I put my dog to sleep this weekend. I’ve written about her before in these (virtual) pages because she was such a comical little creature. Though she was a chihuahua, a breed with a reputation for being yappy and selfish, Hannah was shy, sweet and generous with her love. With an overlong muzzle and too-high ears, she didn’t match the breed standard—but then, neither do I. We liked each other fine.
She was 12 and had cancer, which are the best circumstances one could ask for when charged with killing their own dog. Yes, she was a senior. Yes, she was ill. Yes, to extend her life would have caused her suffering. All true. And all completely irrelevant when I look at her favorite spot on the sofa and she isn’t in it.
A few years ago, I read a book by journalist Jon Katz whose philosophy of dog euthanasia impressed me. Katz said he wanted his dogs to go out on top. He wanted to grab hold of them at the best moment of their lives, right before the decline into illness, and help them slip away just then, so the entirety of their lives would have been happy.
After I read that, I pledged to do my best for Hannah, and I did come pretty close. Hannah did have one or two unnecessary outpatient chest taps, which I’m sorry for, but she wasn’t in great discomfort and was able to spend three months being treated like the little queen she was. The last three months of her life were probably the most meaningful time she and I ever spent together.

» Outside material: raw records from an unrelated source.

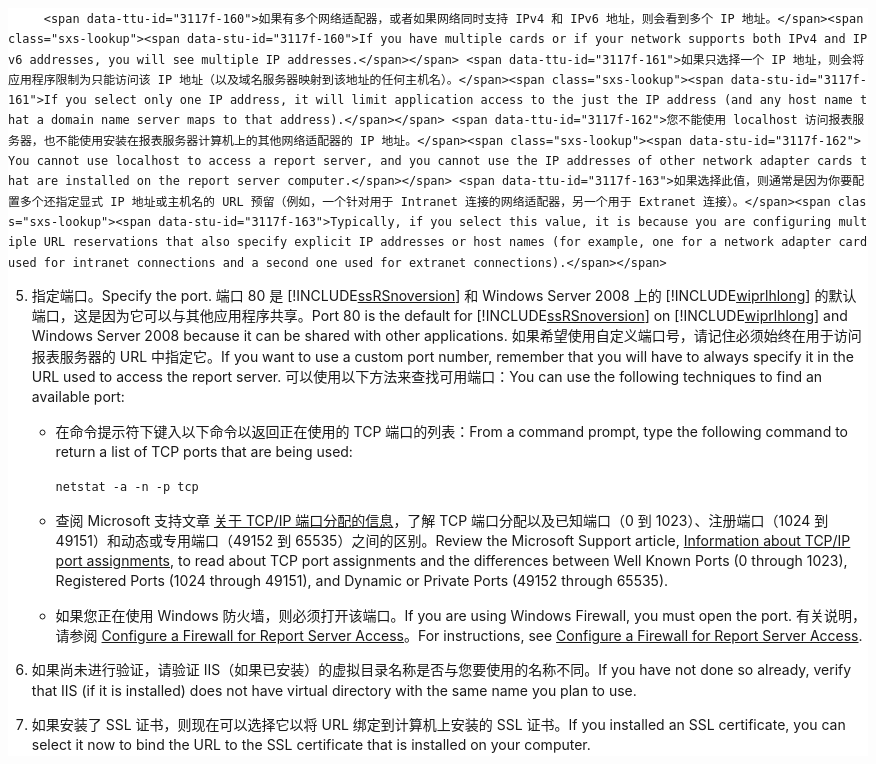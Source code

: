          <span data-ttu-id="3117f-160">如果有多个网络适配器，或者如果网络同时支持 IPv4 和 IPv6 地址，则会看到多个 IP 地址。</span><span class="sxs-lookup"><span data-stu-id="3117f-160">If you have multiple cards or if your network supports both IPv4 and IPv6 addresses, you will see multiple IP addresses.</span></span> <span data-ttu-id="3117f-161">如果只选择一个 IP 地址，则会将应用程序限制为只能访问该 IP 地址（以及域名服务器映射到该地址的任何主机名）。</span><span class="sxs-lookup"><span data-stu-id="3117f-161">If you select only one IP address, it will limit application access to the just the IP address (and any host name that a domain name server maps to that address).</span></span> <span data-ttu-id="3117f-162">您不能使用 localhost 访问报表服务器，也不能使用安装在报表服务器计算机上的其他网络适配器的 IP 地址。</span><span class="sxs-lookup"><span data-stu-id="3117f-162">You cannot use localhost to access a report server, and you cannot use the IP addresses of other network adapter cards that are installed on the report server computer.</span></span> <span data-ttu-id="3117f-163">如果选择此值，则通常是因为你要配置多个还指定显式 IP 地址或主机名的 URL 预留（例如，一个针对用于 Intranet 连接的网络适配器，另一个用于 Extranet 连接）。</span><span class="sxs-lookup"><span data-stu-id="3117f-163">Typically, if you select this value, it is because you are configuring multiple URL reservations that also specify explicit IP addresses or host names (for example, one for a network adapter card used for intranet connections and a second one used for extranet connections).</span></span>  
  
5.  <span data-ttu-id="3117f-164">指定端口。</span><span class="sxs-lookup"><span data-stu-id="3117f-164">Specify the port.</span></span> <span data-ttu-id="3117f-165">端口 80 是 [!INCLUDE[ssRSnoversion](../../includes/ssrsnoversion-md.md)] 和 Windows Server 2008 上的 [!INCLUDE[wiprlhlong](../../includes/wiprlhlong-md.md)] 的默认端口，这是因为它可以与其他应用程序共享。</span><span class="sxs-lookup"><span data-stu-id="3117f-165">Port 80 is the default for [!INCLUDE[ssRSnoversion](../../includes/ssrsnoversion-md.md)] on [!INCLUDE[wiprlhlong](../../includes/wiprlhlong-md.md)] and Windows Server 2008 because it can be shared with other applications.</span></span> <span data-ttu-id="3117f-166">如果希望使用自定义端口号，请记住必须始终在用于访问报表服务器的 URL 中指定它。</span><span class="sxs-lookup"><span data-stu-id="3117f-166">If you want to use a custom port number, remember that you will have to always specify it in the URL used to access the report server.</span></span> <span data-ttu-id="3117f-167">可以使用以下方法来查找可用端口：</span><span class="sxs-lookup"><span data-stu-id="3117f-167">You can use the following techniques to find an available port:</span></span>  
  
    -   <span data-ttu-id="3117f-168">在命令提示符下键入以下命令以返回正在使用的 TCP 端口的列表：</span><span class="sxs-lookup"><span data-stu-id="3117f-168">From a command prompt, type the following command to return a list of TCP ports that are being used:</span></span>  
  
         `netstat -a -n -p tcp`  
  
    -   <span data-ttu-id="3117f-169">查阅 Microsoft 支持文章 [关于 TCP/IP 端口分配的信息](https://support.microsoft.com/kb/174904)，了解 TCP 端口分配以及已知端口（0 到 1023）、注册端口（1024 到 49151）和动态或专用端口（49152 到 65535）之间的区别。</span><span class="sxs-lookup"><span data-stu-id="3117f-169">Review the Microsoft Support article, [Information about TCP/IP port assignments](https://support.microsoft.com/kb/174904), to read about TCP port assignments and the differences between Well Known Ports (0 through 1023), Registered Ports (1024 through 49151), and Dynamic or Private Ports (49152 through 65535).</span></span>  
  
    -   <span data-ttu-id="3117f-170">如果您正在使用 Windows 防火墙，则必须打开该端口。</span><span class="sxs-lookup"><span data-stu-id="3117f-170">If you are using Windows Firewall, you must open the port.</span></span> <span data-ttu-id="3117f-171">有关说明，请参阅 [Configure a Firewall for Report Server Access](../report-server/configure-a-firewall-for-report-server-access.md)。</span><span class="sxs-lookup"><span data-stu-id="3117f-171">For instructions, see [Configure a Firewall for Report Server Access](../report-server/configure-a-firewall-for-report-server-access.md).</span></span>  
  
6.  <span data-ttu-id="3117f-172">如果尚未进行验证，请验证 IIS（如果已安装）的虚拟目录名称是否与您要使用的名称不同。</span><span class="sxs-lookup"><span data-stu-id="3117f-172">If you have not done so already, verify that IIS (if it is installed) does not have virtual directory with the same name you plan to use.</span></span>  
  
7.  <span data-ttu-id="3117f-173">如果安装了 SSL 证书，则现在可以选择它以将 URL 绑定到计算机上安装的 SSL 证书。</span><span class="sxs-lookup"><span data-stu-id="3117f-173">If you installed an SSL certificate, you can select it now to bind the URL to the SSL certificate that is installed on your computer.</span></span>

I was lucky to have it, and even luckier that I had good veterinary counsel and Katz’s book on my night stand so I was able to say no when it was the right word to use. Saying yes would have been all about forestalling my own suffering.

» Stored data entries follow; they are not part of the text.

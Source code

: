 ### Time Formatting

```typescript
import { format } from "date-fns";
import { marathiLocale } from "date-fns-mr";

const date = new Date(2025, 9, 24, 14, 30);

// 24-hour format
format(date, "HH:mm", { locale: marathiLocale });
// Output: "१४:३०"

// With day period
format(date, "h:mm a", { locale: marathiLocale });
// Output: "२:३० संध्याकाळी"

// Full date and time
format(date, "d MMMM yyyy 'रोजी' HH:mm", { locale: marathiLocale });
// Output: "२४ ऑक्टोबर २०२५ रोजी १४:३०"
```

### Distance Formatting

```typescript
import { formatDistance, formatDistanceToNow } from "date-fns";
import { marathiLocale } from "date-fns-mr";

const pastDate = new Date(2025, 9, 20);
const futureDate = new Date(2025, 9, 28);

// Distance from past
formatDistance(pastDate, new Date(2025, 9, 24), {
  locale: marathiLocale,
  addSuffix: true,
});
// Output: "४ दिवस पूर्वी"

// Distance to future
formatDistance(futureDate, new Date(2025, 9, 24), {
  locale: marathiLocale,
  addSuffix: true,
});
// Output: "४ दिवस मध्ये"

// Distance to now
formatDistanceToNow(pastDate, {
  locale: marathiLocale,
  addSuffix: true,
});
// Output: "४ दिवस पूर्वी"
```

In the days before her death, she had visitors. One fed her more noodles than she ever knew existed. Another cried over her while she sat, staring obliviously, as she did nearly 20 hours a day. For her last meal, we made her beef stew and gave her disgusting dog treats that I typically reserved only for slipping pills into. I even let her roll in the grass at the park as much as she wanted, even though I strongly suspected that whatever she was rolling in was repulsive.

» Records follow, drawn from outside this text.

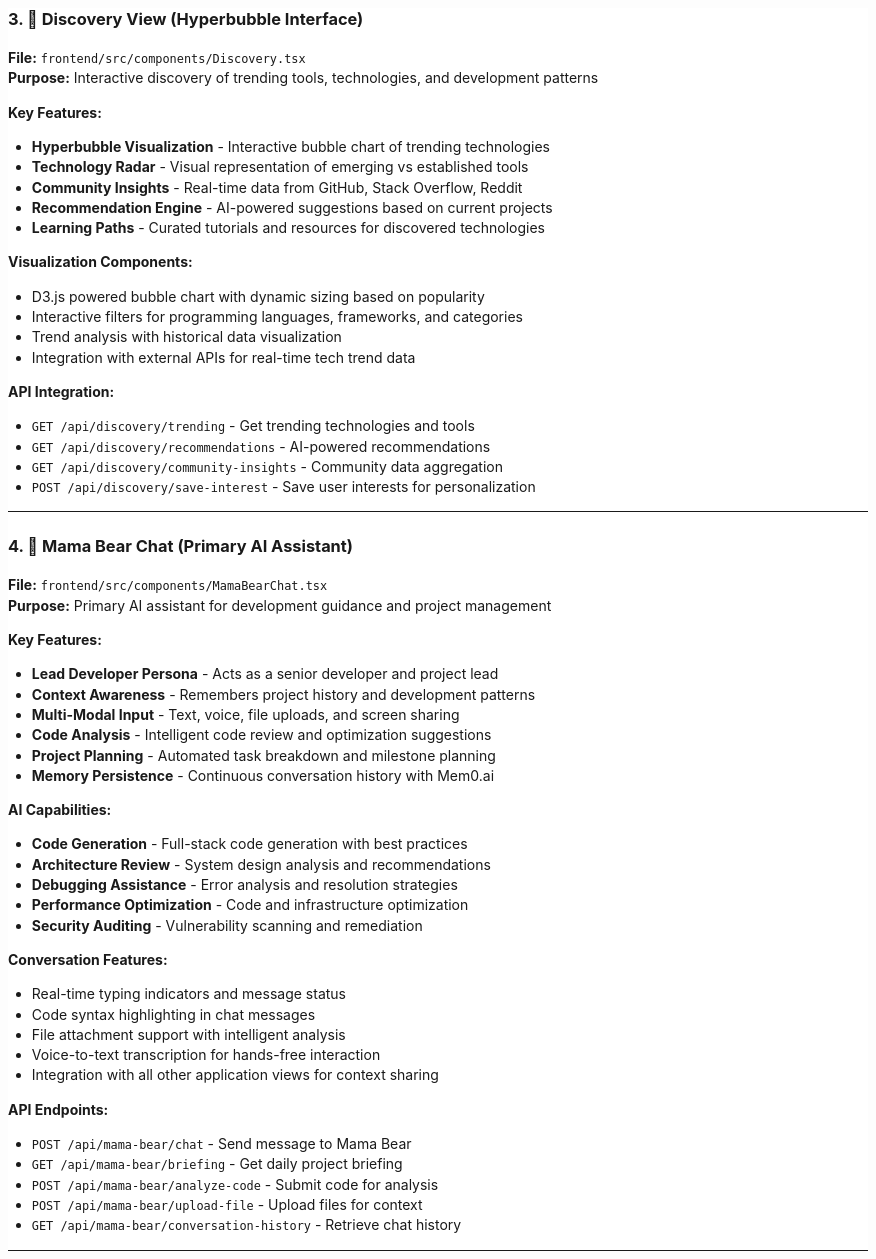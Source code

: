 
### 3. 🔮 **Discovery View** (Hyperbubble Interface)
**File:** `frontend/src/components/Discovery.tsx`  
**Purpose:** Interactive discovery of trending tools, technologies, and development patterns

**Key Features:**
- **Hyperbubble Visualization** - Interactive bubble chart of trending technologies
- **Technology Radar** - Visual representation of emerging vs established tools
- **Community Insights** - Real-time data from GitHub, Stack Overflow, Reddit
- **Recommendation Engine** - AI-powered suggestions based on current projects
- **Learning Paths** - Curated tutorials and resources for discovered technologies

**Visualization Components:**
- D3.js powered bubble chart with dynamic sizing based on popularity
- Interactive filters for programming languages, frameworks, and categories
- Trend analysis with historical data visualization
- Integration with external APIs for real-time tech trend data

**API Integration:**
- `GET /api/discovery/trending` - Get trending technologies and tools
- `GET /api/discovery/recommendations` - AI-powered recommendations
- `GET /api/discovery/community-insights` - Community data aggregation
- `POST /api/discovery/save-interest` - Save user interests for personalization

---

### 4. 🐻 **Mama Bear Chat** (Primary AI Assistant)
**File:** `frontend/src/components/MamaBearChat.tsx`  
**Purpose:** Primary AI assistant for development guidance and project management

**Key Features:**
- **Lead Developer Persona** - Acts as a senior developer and project lead
- **Context Awareness** - Remembers project history and development patterns
- **Multi-Modal Input** - Text, voice, file uploads, and screen sharing
- **Code Analysis** - Intelligent code review and optimization suggestions
- **Project Planning** - Automated task breakdown and milestone planning
- **Memory Persistence** - Continuous conversation history with Mem0.ai

**AI Capabilities:**
- **Code Generation** - Full-stack code generation with best practices
- **Architecture Review** - System design analysis and recommendations
- **Debugging Assistance** - Error analysis and resolution strategies
- **Performance Optimization** - Code and infrastructure optimization
- **Security Auditing** - Vulnerability scanning and remediation

**Conversation Features:**
- Real-time typing indicators and message status
- Code syntax highlighting in chat messages
- File attachment support with intelligent analysis
- Voice-to-text transcription for hands-free interaction
- Integration with all other application views for context sharing

**API Endpoints:**
- `POST /api/mama-bear/chat` - Send message to Mama Bear
- `GET /api/mama-bear/briefing` - Get daily project briefing
- `POST /api/mama-bear/analyze-code` - Submit code for analysis
- `POST /api/mama-bear/upload-file` - Upload files for context
- `GET /api/mama-bear/conversation-history` - Retrieve chat history

---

She was a happy little dog in those last weeks—though a dog whose chest was filling with fluid—and I’m glad I could make her life a good one at the end, even though I’d been unworthy of her adoration years until then. Not because I was a bad owner, but because all humans are unworthy of that worship.
I asked the vet to give Hannah some mild sedation prior to the event itself because she hated to have her paws touched. I didn’t want the placement of the IV to upset her right as she was dying. So when they brought her to me, wrapped in a pink towel, her tongue was sticking out of her mouth a little. “She’s lost tongue control,” I was told, as a result of the sedation. I held her like a baby in her towel, that little pink tongue sticking out, and looked into her eyes. I spoke quietly to her and bounced her in my arms. She stared back at me. I told her she was a good dog, over and over. She mustered some tongue control and licked my face.
When her heart stopped, that was it. Game over. Time to give the vet the body and leave. But I got all Rick Santorum about it, and couldn’t let her go. I would have held her for hours if the vet hadn’t taken her away.
I will always remember that last lick, and the last minutes of her life. I will always remember the last weeks, and know that I did what I could—and then I didn’t do what I could, and that was more important.